Search the data for "github" and copy every matching line.

-- Opening Marker --

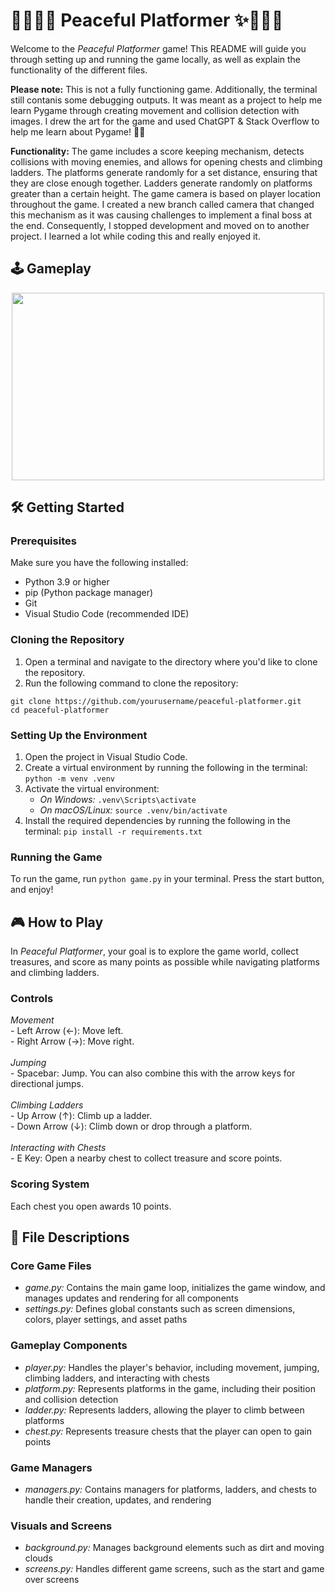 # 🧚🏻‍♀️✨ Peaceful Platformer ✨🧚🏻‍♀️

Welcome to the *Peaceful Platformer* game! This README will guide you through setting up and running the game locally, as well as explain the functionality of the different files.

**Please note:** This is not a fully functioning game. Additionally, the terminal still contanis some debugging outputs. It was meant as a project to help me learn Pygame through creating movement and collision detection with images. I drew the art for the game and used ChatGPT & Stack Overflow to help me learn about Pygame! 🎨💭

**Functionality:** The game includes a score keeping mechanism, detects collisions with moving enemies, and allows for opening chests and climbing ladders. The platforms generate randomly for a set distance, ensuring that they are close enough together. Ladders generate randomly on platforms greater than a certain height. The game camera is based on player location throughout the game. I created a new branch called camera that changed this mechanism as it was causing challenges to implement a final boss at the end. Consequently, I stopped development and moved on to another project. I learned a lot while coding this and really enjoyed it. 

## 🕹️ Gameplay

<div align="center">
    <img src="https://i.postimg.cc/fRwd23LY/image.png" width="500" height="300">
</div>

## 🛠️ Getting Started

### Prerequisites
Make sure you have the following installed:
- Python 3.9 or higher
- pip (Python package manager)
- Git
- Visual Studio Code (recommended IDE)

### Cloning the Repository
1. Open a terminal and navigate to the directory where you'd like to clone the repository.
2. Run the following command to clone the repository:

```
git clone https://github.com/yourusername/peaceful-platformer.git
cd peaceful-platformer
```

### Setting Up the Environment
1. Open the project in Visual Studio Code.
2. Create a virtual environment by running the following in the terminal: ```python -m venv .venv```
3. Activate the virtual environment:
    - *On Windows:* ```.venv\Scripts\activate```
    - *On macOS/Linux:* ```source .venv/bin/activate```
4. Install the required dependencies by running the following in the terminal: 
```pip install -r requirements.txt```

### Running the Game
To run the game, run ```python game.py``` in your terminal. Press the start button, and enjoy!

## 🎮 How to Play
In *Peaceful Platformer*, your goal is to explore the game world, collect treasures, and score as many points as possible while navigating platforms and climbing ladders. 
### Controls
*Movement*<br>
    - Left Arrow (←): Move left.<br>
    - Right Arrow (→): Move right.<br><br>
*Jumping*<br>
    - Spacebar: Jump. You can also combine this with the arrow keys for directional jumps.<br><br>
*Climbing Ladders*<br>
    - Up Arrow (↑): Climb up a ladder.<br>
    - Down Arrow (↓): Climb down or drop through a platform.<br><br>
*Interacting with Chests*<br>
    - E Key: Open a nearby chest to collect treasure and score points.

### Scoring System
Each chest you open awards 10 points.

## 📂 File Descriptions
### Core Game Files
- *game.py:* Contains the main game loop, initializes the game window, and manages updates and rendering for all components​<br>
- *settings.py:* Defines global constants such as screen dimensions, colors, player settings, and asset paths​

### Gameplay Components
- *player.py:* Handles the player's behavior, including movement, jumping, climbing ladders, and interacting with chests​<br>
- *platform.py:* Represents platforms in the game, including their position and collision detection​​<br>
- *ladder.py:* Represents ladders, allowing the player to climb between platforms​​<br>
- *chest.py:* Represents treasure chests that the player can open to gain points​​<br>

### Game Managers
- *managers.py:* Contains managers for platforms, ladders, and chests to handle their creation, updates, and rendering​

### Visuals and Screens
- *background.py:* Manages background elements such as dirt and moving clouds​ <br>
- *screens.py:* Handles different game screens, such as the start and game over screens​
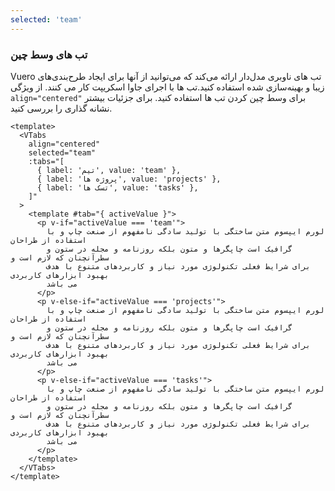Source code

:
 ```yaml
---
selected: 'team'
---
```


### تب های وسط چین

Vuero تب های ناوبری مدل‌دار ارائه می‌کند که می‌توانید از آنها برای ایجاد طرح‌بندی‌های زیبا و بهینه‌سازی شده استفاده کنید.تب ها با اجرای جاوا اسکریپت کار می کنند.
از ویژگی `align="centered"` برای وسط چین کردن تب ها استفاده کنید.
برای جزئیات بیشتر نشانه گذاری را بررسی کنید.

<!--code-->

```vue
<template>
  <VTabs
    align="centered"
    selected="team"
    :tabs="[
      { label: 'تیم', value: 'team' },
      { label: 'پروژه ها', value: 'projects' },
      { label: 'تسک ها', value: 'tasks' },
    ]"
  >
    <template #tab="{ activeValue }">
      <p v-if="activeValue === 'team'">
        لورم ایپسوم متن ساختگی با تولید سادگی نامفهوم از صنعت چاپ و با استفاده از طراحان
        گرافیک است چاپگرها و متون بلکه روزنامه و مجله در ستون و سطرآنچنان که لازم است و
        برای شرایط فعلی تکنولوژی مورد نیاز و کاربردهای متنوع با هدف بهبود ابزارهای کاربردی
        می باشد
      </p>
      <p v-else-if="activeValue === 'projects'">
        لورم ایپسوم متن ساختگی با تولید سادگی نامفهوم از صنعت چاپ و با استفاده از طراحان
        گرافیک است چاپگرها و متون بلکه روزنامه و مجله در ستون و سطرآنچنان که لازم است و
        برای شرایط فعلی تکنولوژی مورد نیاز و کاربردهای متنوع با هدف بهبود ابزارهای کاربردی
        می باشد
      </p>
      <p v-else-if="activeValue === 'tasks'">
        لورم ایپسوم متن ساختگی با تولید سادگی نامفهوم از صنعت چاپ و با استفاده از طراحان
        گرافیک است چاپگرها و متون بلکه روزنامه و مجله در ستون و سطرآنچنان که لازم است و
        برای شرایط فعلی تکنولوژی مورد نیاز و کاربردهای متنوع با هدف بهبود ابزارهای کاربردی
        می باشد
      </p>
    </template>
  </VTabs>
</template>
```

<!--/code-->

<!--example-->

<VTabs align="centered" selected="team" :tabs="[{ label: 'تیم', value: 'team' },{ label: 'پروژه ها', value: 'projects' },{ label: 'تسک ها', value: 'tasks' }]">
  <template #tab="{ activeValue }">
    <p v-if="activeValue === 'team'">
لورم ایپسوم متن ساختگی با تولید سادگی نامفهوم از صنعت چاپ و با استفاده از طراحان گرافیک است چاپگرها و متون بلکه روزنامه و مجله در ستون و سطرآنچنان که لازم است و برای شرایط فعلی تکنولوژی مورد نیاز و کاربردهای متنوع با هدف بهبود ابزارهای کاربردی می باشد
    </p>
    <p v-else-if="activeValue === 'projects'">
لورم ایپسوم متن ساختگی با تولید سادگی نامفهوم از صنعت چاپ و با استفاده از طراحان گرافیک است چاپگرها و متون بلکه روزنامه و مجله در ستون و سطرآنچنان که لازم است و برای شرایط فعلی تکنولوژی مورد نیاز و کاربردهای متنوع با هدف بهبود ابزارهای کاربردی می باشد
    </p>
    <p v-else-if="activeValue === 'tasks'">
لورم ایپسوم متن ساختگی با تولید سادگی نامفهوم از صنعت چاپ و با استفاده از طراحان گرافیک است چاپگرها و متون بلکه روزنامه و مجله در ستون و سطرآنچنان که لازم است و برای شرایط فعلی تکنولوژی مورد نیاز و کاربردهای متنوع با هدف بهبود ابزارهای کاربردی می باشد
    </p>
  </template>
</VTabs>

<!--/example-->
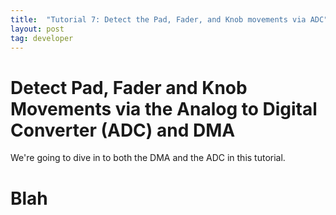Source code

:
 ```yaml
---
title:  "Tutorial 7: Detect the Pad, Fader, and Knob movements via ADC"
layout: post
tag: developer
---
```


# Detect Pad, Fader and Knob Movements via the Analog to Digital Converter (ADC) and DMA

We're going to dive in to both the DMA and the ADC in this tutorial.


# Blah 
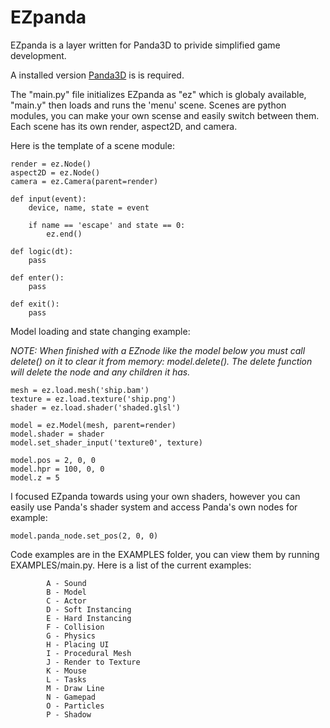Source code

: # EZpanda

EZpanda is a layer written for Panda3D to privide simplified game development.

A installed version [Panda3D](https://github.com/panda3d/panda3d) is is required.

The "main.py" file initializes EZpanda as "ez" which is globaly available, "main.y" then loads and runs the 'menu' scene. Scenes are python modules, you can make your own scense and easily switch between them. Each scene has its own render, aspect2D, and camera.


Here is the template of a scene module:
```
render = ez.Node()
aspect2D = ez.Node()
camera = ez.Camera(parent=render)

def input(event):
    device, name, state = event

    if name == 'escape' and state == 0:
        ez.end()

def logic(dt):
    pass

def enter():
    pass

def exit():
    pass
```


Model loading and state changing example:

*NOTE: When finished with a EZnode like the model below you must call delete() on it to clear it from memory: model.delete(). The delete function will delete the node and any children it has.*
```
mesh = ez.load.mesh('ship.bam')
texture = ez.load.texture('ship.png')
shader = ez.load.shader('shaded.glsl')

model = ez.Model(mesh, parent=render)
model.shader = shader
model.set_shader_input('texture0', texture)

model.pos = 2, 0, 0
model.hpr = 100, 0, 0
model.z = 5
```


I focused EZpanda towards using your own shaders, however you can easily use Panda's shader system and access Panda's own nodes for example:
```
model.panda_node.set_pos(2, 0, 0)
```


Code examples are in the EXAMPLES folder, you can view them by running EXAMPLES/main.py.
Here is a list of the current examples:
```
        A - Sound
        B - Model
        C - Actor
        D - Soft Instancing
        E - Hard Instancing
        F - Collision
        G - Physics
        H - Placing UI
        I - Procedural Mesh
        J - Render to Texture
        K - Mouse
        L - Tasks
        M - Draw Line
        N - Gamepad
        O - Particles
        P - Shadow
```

-- Closing Marker --

## Solution:
git clone https://github.com/yourusername/peaceful-platformer.git
A installed version [Panda3D](https://github.com/panda3d/panda3d) is is required.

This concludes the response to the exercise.